Ho ben presente il tono dispregiativo con cui mia nonna ha commentato i tuberi che mi ha vista cucinare e osannare, li ha definiti “rave” (termine dialettale per dire rape). Era il cibo dei poveri, della guerra, quello che, raggiunto un tempo di ritrovato benessere, le persone di quella generazione non hanno più voluto vedere.

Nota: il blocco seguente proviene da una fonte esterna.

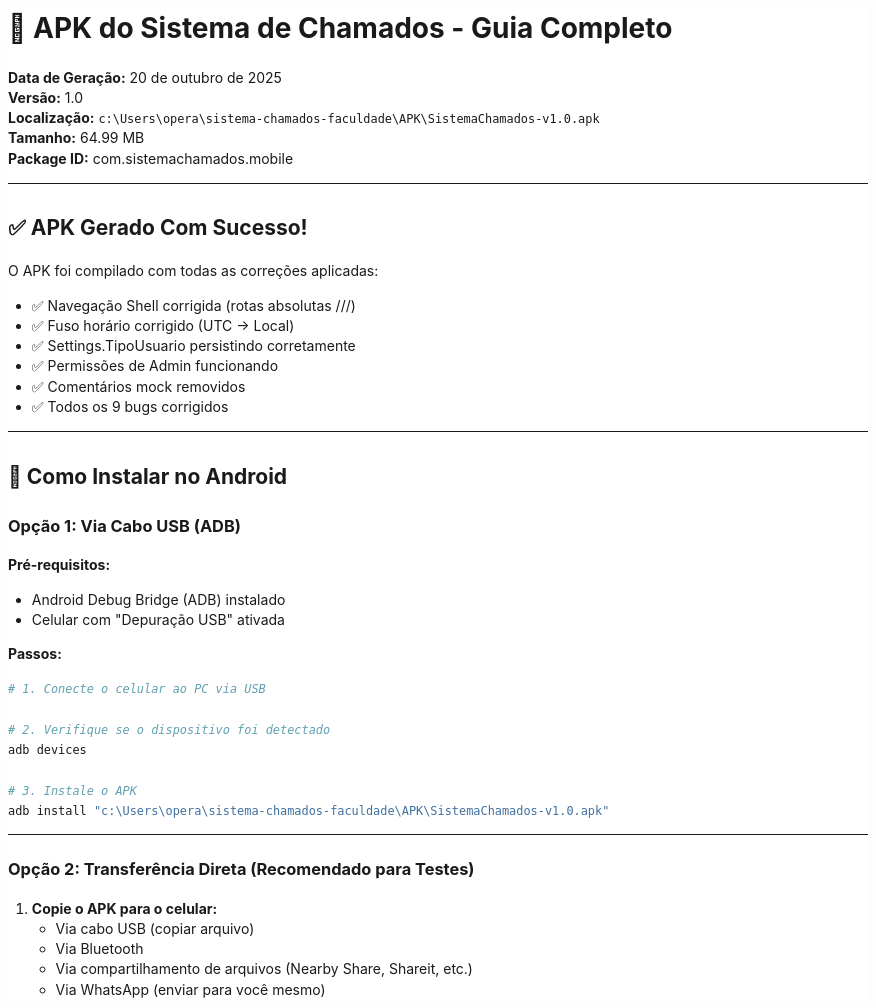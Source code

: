 # 📱 APK do Sistema de Chamados - Guia Completo

**Data de Geração:** 20 de outubro de 2025  
**Versão:** 1.0  
**Localização:** `c:\Users\opera\sistema-chamados-faculdade\APK\SistemaChamados-v1.0.apk`  
**Tamanho:** 64.99 MB  
**Package ID:** com.sistemachamados.mobile

---

## ✅ APK Gerado Com Sucesso!

O APK foi compilado com todas as correções aplicadas:
- ✅ Navegação Shell corrigida (rotas absolutas ///)
- ✅ Fuso horário corrigido (UTC → Local)
- ✅ Settings.TipoUsuario persistindo corretamente
- ✅ Permissões de Admin funcionando
- ✅ Comentários mock removidos
- ✅ Todos os 9 bugs corrigidos

---

## 📲 Como Instalar no Android

### Opção 1: Via Cabo USB (ADB)

**Pré-requisitos:**
- Android Debug Bridge (ADB) instalado
- Celular com "Depuração USB" ativada

**Passos:**
```powershell
# 1. Conecte o celular ao PC via USB

# 2. Verifique se o dispositivo foi detectado
adb devices

# 3. Instale o APK
adb install "c:\Users\opera\sistema-chamados-faculdade\APK\SistemaChamados-v1.0.apk"
```

---

### Opção 2: Transferência Direta (Recomendado para Testes)

1. **Copie o APK para o celular:**
   - Via cabo USB (copiar arquivo)
   - Via Bluetooth
   - Via compartilhamento de arquivos (Nearby Share, Shareit, etc.)
   - Via WhatsApp (enviar para você mesmo)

Ci troviamo qui di fronte ad un duplice scenario, da un parte lo sviluppo di un vocabolario che associa all’amaro sensazioni ed emozioni poco felici, dall’altra la perdita di un patrimonio vegetale che questa stessa origine ha provocato. Ecco il motivo principale per cui abbiamo smesso di conoscere e cucinare, barbabietole, rape, pastinaca, sedani rapa, rutabaga (che persino il correttore automatico mi segna come errore, tanto è sparita dal nostro vocabolario): erano le verdure dei poveri, quelle che crescevano sotto terra e resistevano a lungo, quelle invernali che riempivano gli stomaci nei mesi in cui le dispense non erano così ricche e abbondanti.
Ho scritto questa newsletter di getto, per sbollire la rabbia che quella telefonata di cui racconto all’inizio mi ha provocato ed è stato in un certo senso terapeutico iniziare a battere sulla tastiera e arrivare fino a qui.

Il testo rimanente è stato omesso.